I know that for many of us today, the biggest problem with Jesus teaching is the narrowness of it. We really do live in a “small world after all.” There are so many different paths, so many different ways, it really can’t be about following the words of one, just one man, one teacher, one carpenter from Galilee that has been dead for 2000 years. That is so…narrow. I know it may seem really hard to believe this, but it’s really, really true: Only the narrow gate leads to the wide grace of the Kingdom.
Listen again to Jesus’ teaching here. What echo do you hear in this story? What theme is being played out here? What is the music that is reverberating in this passage? “Hear my words and act on them…” The God of the universe is coming to us like he did the first humans in the Garden of Eden and asking us to trust him.
Remember, life with God didn’t start out so narrow. God made humans and told them that they could have everything, everything. All of creation was theirs to enjoy and take care of. Be fruitful and multiply! Enjoy the world and each other. It’s all sex and gardening. Intimacy and enjoyment, freedom and responsibility.
We were to live together in perfect love and peace, perfect enjoyment. God the Creator would be the King of a good, delightful and lovely world. The grace of God was so wide, so vast, so immeasurable. There was only one thing, one command, one prohibition. They had to trust God by not eating from the fruit of one tree. That was his word to us. Enjoy all the wide, wide world that I have given you except this one tree.
But we didn’t listen to God’s words. We didn’t act on God’s words. Humans listened to Satan’s words and acted upon his words not God’s words and everything in Creation was turned inside out.
Now in Jesus, God himself comes to show us the way, to be the way, to take us from the tree in the garden that brought our condemnation to the tree on Calvary where he would atone for our sins.

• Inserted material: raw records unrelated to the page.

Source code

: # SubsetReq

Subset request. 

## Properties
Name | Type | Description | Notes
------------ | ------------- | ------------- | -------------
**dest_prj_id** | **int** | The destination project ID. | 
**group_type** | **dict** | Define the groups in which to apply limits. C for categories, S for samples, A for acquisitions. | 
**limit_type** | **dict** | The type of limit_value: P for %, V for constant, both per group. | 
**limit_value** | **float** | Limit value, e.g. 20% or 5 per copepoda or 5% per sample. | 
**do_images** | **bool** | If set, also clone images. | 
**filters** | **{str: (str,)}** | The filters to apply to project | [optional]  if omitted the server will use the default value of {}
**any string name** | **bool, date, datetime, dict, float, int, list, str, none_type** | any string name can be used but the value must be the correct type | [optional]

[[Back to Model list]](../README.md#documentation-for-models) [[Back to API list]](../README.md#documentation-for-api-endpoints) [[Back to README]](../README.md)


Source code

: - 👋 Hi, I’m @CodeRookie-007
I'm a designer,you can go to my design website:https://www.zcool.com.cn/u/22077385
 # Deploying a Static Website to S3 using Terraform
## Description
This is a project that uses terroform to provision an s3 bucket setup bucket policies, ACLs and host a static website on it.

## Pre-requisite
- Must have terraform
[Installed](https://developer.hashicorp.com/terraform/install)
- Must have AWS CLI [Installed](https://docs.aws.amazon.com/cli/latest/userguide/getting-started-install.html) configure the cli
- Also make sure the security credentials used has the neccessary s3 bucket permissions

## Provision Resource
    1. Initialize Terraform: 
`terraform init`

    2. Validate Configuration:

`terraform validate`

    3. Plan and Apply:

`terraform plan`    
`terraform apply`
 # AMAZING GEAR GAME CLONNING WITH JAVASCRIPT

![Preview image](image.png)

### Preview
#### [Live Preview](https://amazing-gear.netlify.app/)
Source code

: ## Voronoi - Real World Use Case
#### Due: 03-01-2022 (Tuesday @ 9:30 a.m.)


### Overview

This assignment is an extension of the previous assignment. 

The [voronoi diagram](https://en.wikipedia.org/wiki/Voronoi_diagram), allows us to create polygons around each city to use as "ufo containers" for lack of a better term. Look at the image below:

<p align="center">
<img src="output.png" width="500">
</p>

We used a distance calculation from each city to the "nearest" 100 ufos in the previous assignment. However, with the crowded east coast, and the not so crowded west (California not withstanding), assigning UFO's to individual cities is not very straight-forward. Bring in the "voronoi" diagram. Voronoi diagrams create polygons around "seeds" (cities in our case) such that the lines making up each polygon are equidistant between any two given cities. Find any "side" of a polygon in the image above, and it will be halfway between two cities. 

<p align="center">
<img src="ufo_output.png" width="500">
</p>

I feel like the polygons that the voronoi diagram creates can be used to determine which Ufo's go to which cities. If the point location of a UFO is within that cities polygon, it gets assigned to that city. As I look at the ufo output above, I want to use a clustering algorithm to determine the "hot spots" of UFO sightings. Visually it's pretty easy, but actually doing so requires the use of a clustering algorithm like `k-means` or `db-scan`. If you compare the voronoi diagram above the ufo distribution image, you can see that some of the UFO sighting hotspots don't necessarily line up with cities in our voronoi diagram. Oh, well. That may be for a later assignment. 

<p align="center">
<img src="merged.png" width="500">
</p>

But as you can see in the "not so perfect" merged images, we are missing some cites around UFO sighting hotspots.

In Jesus we are offered a chance to regain the Kingdom, to begin now to live under God’s reign and rule, to be assured of the day when peace and beauty, enjoyment and loveliness will be the experience of every person, but there is but one door, one gate, one road and it is simply the way that Adam rejected. To do God’s will. To hear the words of Jesus, the son of God and act on them. To follow Jesus and live out the Kingdom.
Eden was the widest life with one narrow way to death. And we took it.
Jesus offers us the narrow way out of death that leads to the widest way of life
…if we will take it.
My friends, in the same way that my Father’s voice had to break through fog of my fear and grab my attention when I was rock climbing as a teenager, Jesus is doing the same thing at the end of the Sermon on the Mount. Maybe he saw their furtive glances, maybe he knew their hearts, maybe he just knew his own heart well enough to know the temptations that awaited all who would seek the Kingdom that is only possible through the cross. But before he leaves that mountainside and takes his disciples in into a new season of ministry, he speaks to them directly.
Enter the narrow gate. (Jesus)
Do the will of (Jesus’) Father in heaven.
Hear these words of (Jesus) and act on them.
When it all comes down to it: Do we trust Jesus? Will we build your lives on Jesus?